If it were just "he's really proud and he'd be sad if it took longer", he wouldn't have hung a sheep on the outside of the building to make sure some part of Decked Out knows that Zedaph is its friend, once there isn't a Tango to remind it of that properly. He would have asked Zedaph to actually do that intervention he's planning.
He didn't. He acted like he had several more weeks than he probably did. But it's fine. Decked Out ate the fear, anyway, so he can't feel it, and whatever sense of desire to like, not be redstone component was probably eaten also, and. And.
He's not sure how to describe it in a way that doesn't make him sound insane, but--
It's so close. Decked Out is so close to eating him completely. And that should be terrifying, if that weren't the first thing that got dissolved away, if he hadn't been scared since forever. Maybe, somewhere, there's part of him that is scared. There's a lot of him that knows he should be.
But those moments, the ones he's having more and more, where he forgets he's Tango. Where he forgets he's anything but part of the machine. And he's part of something big, and great, and he has a specific use, and he's aware for all of it but not aware of being himself, and he can feel exactly how he's important to the great machine and he does his job and absolutely everything else fades away entirely and he is the Game Master and even that's not an individual identity it's part of a whole it's part of something beautiful it's part of something so, so alive while not being alive at all and, and then--and then he's not done being eaten yet. And the Tango comes in. The fear, the insecurity, the, the flaws.

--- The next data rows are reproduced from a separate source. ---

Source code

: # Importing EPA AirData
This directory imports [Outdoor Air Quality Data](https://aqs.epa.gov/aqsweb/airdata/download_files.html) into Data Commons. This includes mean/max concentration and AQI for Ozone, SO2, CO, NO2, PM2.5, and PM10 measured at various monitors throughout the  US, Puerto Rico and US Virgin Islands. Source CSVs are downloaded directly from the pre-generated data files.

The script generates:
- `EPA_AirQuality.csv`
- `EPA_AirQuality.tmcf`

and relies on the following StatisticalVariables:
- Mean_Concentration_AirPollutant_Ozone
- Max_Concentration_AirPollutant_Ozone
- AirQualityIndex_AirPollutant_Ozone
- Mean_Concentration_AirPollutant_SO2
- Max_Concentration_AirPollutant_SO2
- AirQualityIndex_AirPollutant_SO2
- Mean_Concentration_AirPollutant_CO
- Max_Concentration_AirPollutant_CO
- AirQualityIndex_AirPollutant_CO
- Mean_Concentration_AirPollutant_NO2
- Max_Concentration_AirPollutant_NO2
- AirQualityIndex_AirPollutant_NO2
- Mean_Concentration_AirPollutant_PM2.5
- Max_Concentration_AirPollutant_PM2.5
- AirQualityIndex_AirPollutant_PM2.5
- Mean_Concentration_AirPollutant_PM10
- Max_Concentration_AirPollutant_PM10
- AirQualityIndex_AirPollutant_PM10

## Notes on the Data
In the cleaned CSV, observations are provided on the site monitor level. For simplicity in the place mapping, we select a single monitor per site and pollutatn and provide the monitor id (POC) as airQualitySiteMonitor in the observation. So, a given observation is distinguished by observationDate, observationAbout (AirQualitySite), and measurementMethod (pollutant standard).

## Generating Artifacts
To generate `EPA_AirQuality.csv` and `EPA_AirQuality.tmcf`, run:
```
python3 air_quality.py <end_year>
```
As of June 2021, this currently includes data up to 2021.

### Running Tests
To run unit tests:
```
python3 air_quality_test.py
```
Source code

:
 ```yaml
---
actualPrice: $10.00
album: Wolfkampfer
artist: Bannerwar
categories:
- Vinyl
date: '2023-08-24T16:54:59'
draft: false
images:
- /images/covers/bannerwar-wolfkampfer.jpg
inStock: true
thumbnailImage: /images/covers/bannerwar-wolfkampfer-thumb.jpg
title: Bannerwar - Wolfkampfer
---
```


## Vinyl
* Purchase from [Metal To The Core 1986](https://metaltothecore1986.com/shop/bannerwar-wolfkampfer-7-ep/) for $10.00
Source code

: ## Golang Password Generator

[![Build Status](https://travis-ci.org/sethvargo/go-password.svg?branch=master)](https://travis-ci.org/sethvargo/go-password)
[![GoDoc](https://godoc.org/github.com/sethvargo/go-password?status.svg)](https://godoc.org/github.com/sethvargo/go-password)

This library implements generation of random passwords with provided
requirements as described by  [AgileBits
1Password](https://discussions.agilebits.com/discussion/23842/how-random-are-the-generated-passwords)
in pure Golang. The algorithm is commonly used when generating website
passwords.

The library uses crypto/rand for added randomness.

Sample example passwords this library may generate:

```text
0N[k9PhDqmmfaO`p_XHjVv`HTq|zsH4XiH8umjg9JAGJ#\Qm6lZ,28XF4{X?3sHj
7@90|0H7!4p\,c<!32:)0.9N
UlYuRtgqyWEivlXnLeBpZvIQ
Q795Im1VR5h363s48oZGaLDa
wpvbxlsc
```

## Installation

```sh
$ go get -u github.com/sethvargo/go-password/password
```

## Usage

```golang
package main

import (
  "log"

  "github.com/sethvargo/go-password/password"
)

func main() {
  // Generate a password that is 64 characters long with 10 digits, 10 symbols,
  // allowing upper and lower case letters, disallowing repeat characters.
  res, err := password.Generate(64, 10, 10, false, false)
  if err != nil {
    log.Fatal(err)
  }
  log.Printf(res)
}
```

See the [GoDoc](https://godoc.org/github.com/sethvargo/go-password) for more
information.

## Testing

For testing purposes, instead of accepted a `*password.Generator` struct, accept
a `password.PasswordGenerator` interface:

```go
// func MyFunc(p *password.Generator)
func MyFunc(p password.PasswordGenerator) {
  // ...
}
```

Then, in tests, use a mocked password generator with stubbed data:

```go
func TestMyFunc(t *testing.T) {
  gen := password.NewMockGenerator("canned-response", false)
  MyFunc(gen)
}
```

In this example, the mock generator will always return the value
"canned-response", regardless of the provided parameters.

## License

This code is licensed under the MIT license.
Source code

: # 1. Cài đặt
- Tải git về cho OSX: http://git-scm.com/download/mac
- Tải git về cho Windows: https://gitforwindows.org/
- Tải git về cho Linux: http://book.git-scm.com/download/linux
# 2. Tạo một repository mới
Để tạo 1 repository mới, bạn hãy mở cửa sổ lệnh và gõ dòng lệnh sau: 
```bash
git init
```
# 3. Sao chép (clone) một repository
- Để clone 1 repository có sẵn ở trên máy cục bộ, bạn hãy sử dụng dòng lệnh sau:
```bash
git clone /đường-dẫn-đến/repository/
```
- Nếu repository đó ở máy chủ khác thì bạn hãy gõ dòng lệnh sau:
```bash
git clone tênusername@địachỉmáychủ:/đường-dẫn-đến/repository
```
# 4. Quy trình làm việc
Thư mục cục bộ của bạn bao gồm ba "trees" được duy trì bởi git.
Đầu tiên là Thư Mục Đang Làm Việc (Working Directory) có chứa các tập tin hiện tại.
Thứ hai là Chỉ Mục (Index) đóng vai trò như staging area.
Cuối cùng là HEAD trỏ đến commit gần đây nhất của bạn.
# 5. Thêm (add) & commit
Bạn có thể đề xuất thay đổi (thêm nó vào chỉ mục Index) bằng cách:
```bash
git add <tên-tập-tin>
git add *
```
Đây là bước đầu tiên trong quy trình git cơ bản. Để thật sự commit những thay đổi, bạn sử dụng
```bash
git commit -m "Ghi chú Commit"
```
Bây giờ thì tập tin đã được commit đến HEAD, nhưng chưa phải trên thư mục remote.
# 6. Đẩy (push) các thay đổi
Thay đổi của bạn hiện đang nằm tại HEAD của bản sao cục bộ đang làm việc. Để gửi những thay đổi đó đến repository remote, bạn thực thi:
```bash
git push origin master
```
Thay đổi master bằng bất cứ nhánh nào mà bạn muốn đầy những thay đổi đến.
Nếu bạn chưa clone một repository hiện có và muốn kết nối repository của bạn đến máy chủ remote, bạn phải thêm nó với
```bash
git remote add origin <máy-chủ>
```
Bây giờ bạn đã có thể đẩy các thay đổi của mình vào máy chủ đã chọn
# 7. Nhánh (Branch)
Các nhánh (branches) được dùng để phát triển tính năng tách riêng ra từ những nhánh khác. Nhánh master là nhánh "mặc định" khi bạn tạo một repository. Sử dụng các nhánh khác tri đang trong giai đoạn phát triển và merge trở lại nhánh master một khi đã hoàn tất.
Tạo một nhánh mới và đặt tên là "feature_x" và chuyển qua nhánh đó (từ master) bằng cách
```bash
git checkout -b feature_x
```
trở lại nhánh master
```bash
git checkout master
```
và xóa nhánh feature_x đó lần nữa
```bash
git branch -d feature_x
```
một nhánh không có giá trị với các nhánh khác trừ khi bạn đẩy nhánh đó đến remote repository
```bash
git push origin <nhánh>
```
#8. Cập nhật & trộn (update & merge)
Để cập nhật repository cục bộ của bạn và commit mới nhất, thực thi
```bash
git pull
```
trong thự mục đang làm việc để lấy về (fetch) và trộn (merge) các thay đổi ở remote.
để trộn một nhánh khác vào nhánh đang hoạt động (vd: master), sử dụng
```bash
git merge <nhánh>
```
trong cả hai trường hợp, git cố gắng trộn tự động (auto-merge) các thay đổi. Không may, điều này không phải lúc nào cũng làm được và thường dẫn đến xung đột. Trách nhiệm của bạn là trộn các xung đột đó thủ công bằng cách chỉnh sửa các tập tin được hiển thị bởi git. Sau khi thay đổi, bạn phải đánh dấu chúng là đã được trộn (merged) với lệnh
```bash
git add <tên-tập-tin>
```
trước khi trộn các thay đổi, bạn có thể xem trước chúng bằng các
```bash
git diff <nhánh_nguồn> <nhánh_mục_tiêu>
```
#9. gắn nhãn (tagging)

And he'd just lie there, and he'd feel it. The almost-just-a-part. The sense of just--being, and not being anyone in particular, but being. The lack of self. He'd feel the voltage from the redstone wires and try to capture it again, and be unable to, not on his own.
Not while he's left as Tango, at least a little bit uneaten.
So. Uh. He told you he didn't know how to describe it without sounding insane. But he'll never forgive himself. Never forgive himself if he doesn't find out what happens when it's done. What it's like to just--be a part of Decked Out and nothing else. What it feels like to give in completely.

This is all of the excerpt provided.